According to the Georgetown University Center on Education and the Workforce, schools that primarily offer associate’s degrees provide a median return of $141,000 after a decade, and $723,000 over 40 years. Among those that primarily offer bachelor’s degrees, the return is lower in the short run, because tuition expenses are higher, but greater over the long term: $864,000 over 40 years.

Beyond the individual benefits that accrue to degree holders, the U.S. economy needs more workers with postsecondary educations.

Not any and all educations, of course. Whatever the non-monetary benefits of attending, say, art school, degrees from such programs are not in high demand from employers. On the other hand, a lot of solid middle-class jobs — nurses, teachers, dental hygienists, paralegals, even wind-turbine service technicians — require at least some postsecondary education and training, and they have strong expected employment growth. Many higher-paying jobs in STEM fields typically require a postgraduate degree.

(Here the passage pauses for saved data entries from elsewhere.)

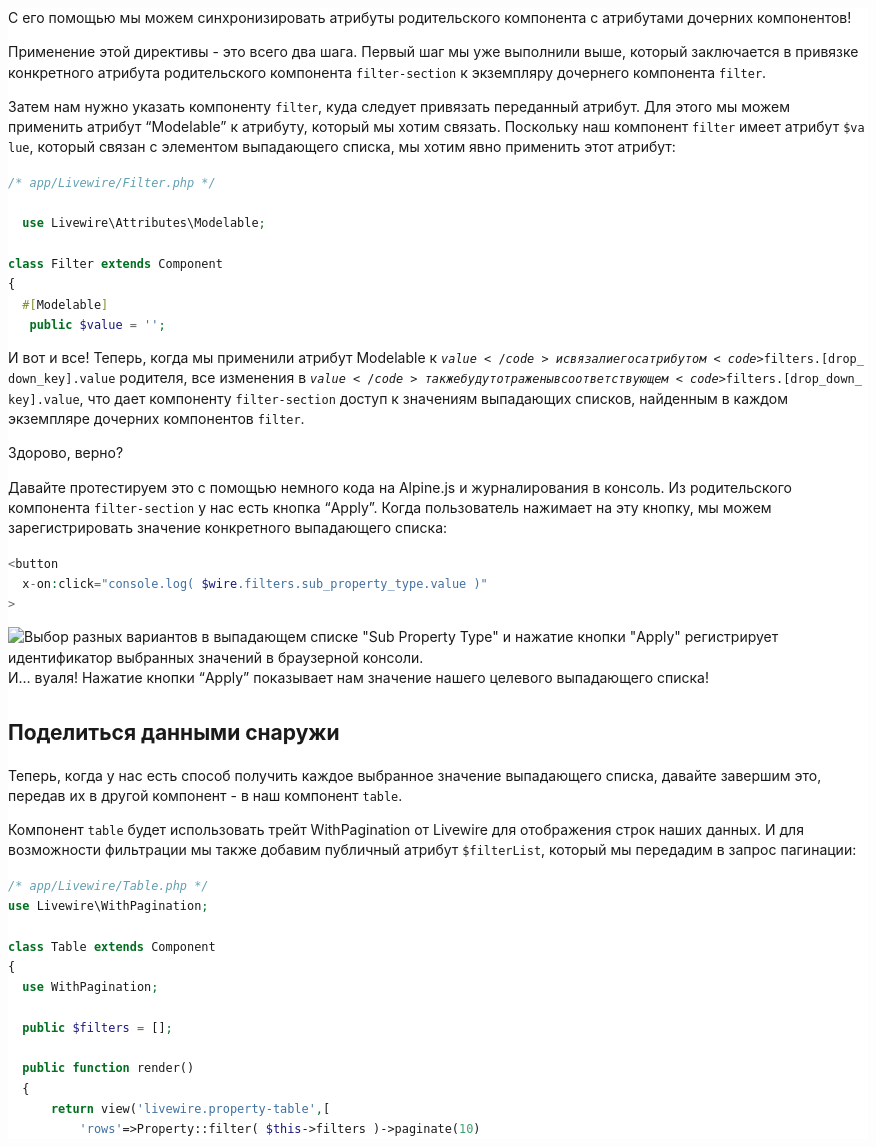 С его помощью мы можем синхронизировать атрибуты родительского компонента с атрибутами дочерних компонентов!

Применение этой директивы - это всего два шага. Первый шаг мы уже выполнили выше, который заключается в привязке конкретного атрибута родительского компонента <code>filter-section</code> к экземпляру дочернего компонента <code>filter</code>.

Затем нам нужно указать компоненту <code>filter</code>, куда следует привязать переданный атрибут. Для этого мы можем применить атрибут “Modelable” к атрибуту, который мы хотим связать. Поскольку наш компонент <code>filter</code> имеет атрибут <code>$value</code>, который связан с элементом выпадающего списка, мы хотим явно применить этот атрибут:

```php
/* app/Livewire/Filter.php */

  use Livewire\Attributes\Modelable;

class Filter extends Component
{
  #[Modelable]
   public $value = '';
```

И вот и все! Теперь, когда мы применили атрибут Modelable к <code>$value</code> и связали его с атрибутом <code>$filters.[drop_down_key].value</code> родителя, все изменения в <code>$value</code> также будут отражены в соответствующем <code>$filters.[drop_down_key].value</code>, что дает компоненту <code>filter-section</code> доступ к значениям выпадающих списков, найденным в каждом экземпляре дочерних компонентов <code>filter</code>.

Здорово, верно?

Давайте протестируем это с помощью немного кода на Alpine.js и журналирования в консоль. Из родительского компонента <code>filter-section</code> у нас есть кнопка “Apply”. Когда пользователь нажимает на эту кнопку, мы можем зарегистрировать значение конкретного выпадающего списка:

```php
<button
  x-on:click="console.log( $wire.filters.sub_property_type.value )"
>


```

<img src="https://fly.io/laravel-bytes/modelable-events-data-livewire/../../assets/gif_1.gif?card" alt="Выбор разных вариантов в выпадающем списке &quot;Sub Property Type&quot; и нажатие кнопки &quot;Apply&quot; регистрирует идентификатор выбранных значений в браузерной консоли.">И… вуаля! Нажатие кнопки “Apply” показывает нам значение нашего целевого выпадающего списка!

## Поделиться данными снаружи

Теперь, когда у нас есть способ получить каждое выбранное значение выпадающего списка, давайте завершим это, передав их в другой компонент - в наш компонент <code>table</code>.

Компонент <code>table</code> будет использовать трейт WithPagination от Livewire для отображения строк наших данных. И для возможности фильтрации мы также добавим публичный атрибут <code>$filterList</code>, который мы передадим в запрос пагинации:

```php
/* app/Livewire/Table.php */
use Livewire\WithPagination;

class Table extends Component
{
  use WithPagination;

  public $filters = [];

  public function render()
  {
      return view('livewire.property-table',[
          'rows'=>Property::filter( $this->filters )->paginate(10)
```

Given the wave of retirements in many of these occupations, and longer-term declines in birthrates, the country needs to start refilling the pipeline. Soon. Instead, enrollment in health profession programs has fallen in recent years. Same for education, engineering, and math and statistics.

Some might argue that if colleges want to attract more students, they should cut their prices. Many already have. Tuition rates at public institutions have declined in the past decade, especially when adjusted for inflation and grant aid (i.e., the typical net price instead of the “sticker” price), according to data released Monday by the College Board. And since 2009-2010, first-time full-time students at public two-year colleges have, on average, been receiving enough grant aid to fully cover their tuition and fees.

Net costs might still need to come down a lot more. Meanwhile, K-12 education has a lot of catching up to do so today’s children can eventually make it to college. Standardized testing data released Monday showed reading and math scores for fourth- and eighth-graders have plunged since the pandemic began, down to levels not seen in two decades.

This is a failure of massive proportion that political and educational leaders have not yet reckoned with. Whether we acknowledge these challenges or not, we’ll all feel the economic consequences soon enough.